The captive's experience and slave resistance

The captive’s experience and slave resistance

The Captive’s Experience

  • Captives were usually taken from their homes in West Africa and sold to slave merchants. They were overwhelmingly from societies with varying cultures and languages which added to the isolation they experienced during their ordeal.
  • The journey across the Atlantic, known as the Middle Passage, was an extremely horrific experience. Captives were packed tightly into the cargo decks of slave ships and forced to endure unsanitary conditions.
  • Diseases such as dysentery and smallpox were widespread on the slave ships, contributing to a high death rate among captives during the Middle Passage.
  • Once in the Americas, enslaved Africans were sold at auctions where families were often forcibly separated and individuals were sold to the highest bidder.
  • The treatment of the enslaved on the plantations was brutal and dehumanising. Captives endured long working hours, harsh physical punishment, inadequate food, and poor living conditions.

Slave Resistance

  • Despite the harsh conditions, captives resisted their captivity in a variety of ways.
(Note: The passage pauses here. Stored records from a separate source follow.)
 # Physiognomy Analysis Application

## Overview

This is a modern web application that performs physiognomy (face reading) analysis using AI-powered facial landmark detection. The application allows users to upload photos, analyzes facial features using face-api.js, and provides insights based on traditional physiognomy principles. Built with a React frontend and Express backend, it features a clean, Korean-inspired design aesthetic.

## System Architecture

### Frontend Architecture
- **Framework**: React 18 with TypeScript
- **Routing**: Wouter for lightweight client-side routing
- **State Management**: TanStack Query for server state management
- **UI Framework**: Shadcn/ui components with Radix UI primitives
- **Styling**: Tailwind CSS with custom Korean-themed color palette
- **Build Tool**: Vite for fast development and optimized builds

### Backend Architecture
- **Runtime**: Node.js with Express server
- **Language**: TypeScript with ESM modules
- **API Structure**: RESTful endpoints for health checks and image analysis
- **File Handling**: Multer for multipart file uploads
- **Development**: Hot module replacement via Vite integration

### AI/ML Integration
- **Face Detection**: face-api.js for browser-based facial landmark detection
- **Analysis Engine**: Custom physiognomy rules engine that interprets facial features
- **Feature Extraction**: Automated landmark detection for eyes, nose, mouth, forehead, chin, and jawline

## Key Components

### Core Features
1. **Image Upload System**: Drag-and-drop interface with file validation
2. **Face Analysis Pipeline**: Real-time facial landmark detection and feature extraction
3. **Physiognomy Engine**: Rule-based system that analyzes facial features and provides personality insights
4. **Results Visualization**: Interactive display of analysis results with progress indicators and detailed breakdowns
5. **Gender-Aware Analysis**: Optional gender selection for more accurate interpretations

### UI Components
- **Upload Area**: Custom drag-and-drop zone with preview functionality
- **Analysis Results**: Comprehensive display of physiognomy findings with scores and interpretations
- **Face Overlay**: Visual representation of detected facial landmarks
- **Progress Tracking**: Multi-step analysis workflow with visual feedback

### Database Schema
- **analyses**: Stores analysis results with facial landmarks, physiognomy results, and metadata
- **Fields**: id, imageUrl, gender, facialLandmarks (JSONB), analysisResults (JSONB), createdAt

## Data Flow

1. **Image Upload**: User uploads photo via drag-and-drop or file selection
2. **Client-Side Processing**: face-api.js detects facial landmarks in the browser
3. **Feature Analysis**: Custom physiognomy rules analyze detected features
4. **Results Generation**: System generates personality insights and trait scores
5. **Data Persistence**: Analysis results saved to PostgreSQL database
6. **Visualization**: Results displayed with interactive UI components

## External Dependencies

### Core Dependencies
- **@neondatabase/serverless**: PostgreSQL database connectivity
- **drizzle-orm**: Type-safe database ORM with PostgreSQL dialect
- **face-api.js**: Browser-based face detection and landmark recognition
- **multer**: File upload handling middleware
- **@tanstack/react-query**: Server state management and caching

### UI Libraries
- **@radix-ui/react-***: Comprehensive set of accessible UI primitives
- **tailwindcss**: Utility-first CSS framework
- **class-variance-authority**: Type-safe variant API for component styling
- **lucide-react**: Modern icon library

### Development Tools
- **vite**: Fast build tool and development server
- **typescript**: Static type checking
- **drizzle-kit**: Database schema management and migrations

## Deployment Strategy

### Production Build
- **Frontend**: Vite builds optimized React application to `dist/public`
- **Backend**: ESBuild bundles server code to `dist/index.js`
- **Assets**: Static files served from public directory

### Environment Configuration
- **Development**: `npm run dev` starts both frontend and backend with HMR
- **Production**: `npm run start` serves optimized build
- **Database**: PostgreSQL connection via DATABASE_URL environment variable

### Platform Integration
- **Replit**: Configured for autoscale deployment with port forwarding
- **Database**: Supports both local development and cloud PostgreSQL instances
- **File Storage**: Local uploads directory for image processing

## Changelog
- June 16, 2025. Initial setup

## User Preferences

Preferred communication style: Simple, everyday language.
Passive resistance included work slow-downs, sabotage of equipment, and feigned illness.
  • Enslaved Africans demonstrated active resistance as well. This included running away, violent rebellions, and protesting against their inhumane treatment.
  • One of the most significant slave revolts was the Haitian Revolution in the French colony of Saint-Domingue, which began in 1791. The revolt was led by enslaved Africans and resulted in the first independent nation in Latin America.
  • In the British colonies, uprisings such as the Jamaican Maroon War, showed the spirit of rebellion and the desire for freedom among the enslaved.
  • Resistance often led to brutal punishments from the slave owners. However, these acts of rebellion played a critical role in gaining attention and sympathy for the abolitionist cause in Europe and the Americas.